** Opening Material for this task block **

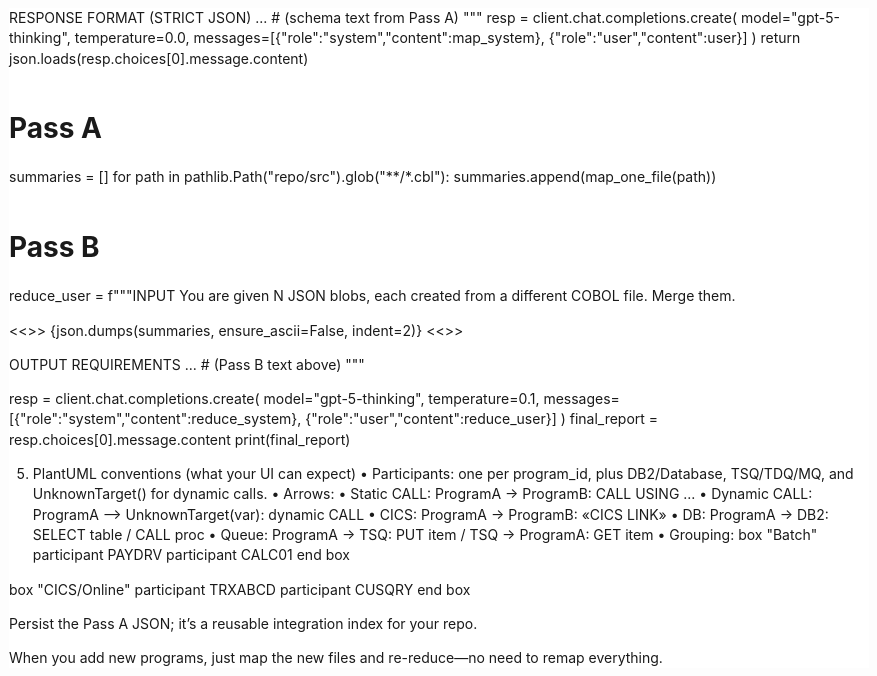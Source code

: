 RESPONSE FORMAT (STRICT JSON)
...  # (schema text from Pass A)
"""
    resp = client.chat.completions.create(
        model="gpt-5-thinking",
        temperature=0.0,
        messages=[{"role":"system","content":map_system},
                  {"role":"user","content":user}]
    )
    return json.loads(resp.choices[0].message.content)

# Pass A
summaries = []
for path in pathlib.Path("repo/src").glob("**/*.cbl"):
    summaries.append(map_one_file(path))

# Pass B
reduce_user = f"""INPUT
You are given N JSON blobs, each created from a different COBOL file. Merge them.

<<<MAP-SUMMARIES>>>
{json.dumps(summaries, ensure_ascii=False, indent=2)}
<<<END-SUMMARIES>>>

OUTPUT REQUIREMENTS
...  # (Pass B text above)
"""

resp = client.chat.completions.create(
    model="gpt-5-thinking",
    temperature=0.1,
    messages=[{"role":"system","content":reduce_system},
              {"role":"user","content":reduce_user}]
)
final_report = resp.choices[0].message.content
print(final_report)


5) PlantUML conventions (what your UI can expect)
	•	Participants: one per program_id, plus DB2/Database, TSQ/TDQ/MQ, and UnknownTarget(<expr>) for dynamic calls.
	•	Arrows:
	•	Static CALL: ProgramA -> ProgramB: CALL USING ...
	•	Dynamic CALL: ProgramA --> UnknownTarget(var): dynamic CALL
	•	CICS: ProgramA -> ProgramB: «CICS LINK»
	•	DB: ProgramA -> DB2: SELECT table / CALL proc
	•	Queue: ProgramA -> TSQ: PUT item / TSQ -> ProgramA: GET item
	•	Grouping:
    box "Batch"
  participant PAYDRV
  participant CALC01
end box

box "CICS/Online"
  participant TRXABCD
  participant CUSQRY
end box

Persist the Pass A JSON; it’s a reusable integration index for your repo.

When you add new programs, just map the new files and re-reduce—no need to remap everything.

** Closing Material for this task block **
** Opening Material for this task block **

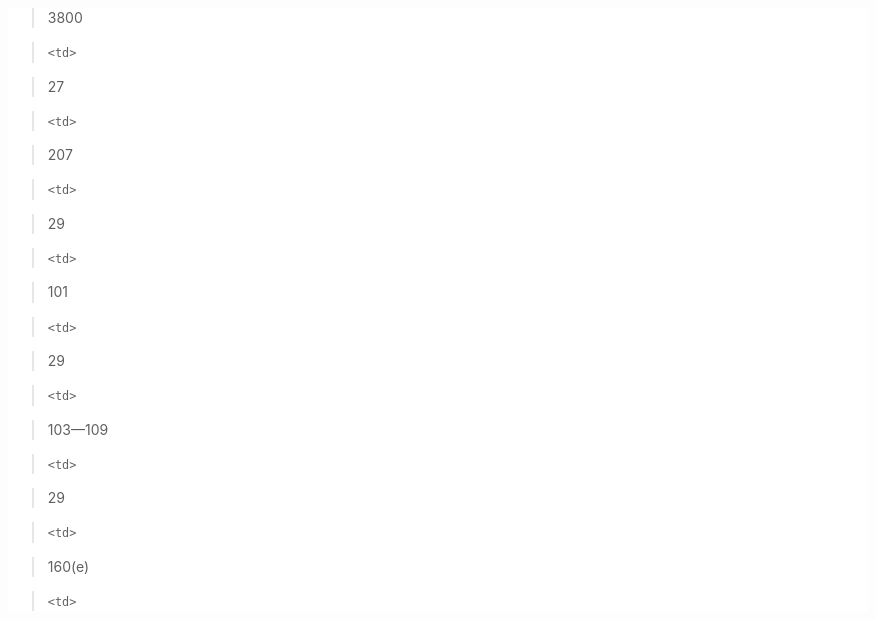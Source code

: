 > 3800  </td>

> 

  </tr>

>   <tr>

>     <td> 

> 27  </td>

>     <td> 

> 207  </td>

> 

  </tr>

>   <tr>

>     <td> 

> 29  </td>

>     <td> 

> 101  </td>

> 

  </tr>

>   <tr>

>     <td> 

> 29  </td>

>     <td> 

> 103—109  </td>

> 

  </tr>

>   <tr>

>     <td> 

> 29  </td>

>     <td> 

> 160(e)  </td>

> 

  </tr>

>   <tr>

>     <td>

** Closing Material for this task block **

What the task asks: Search the data above for the word "client" and show every line that has it.

Solved problem:
    resp = client.chat.completions.create(
resp = client.chat.completions.create(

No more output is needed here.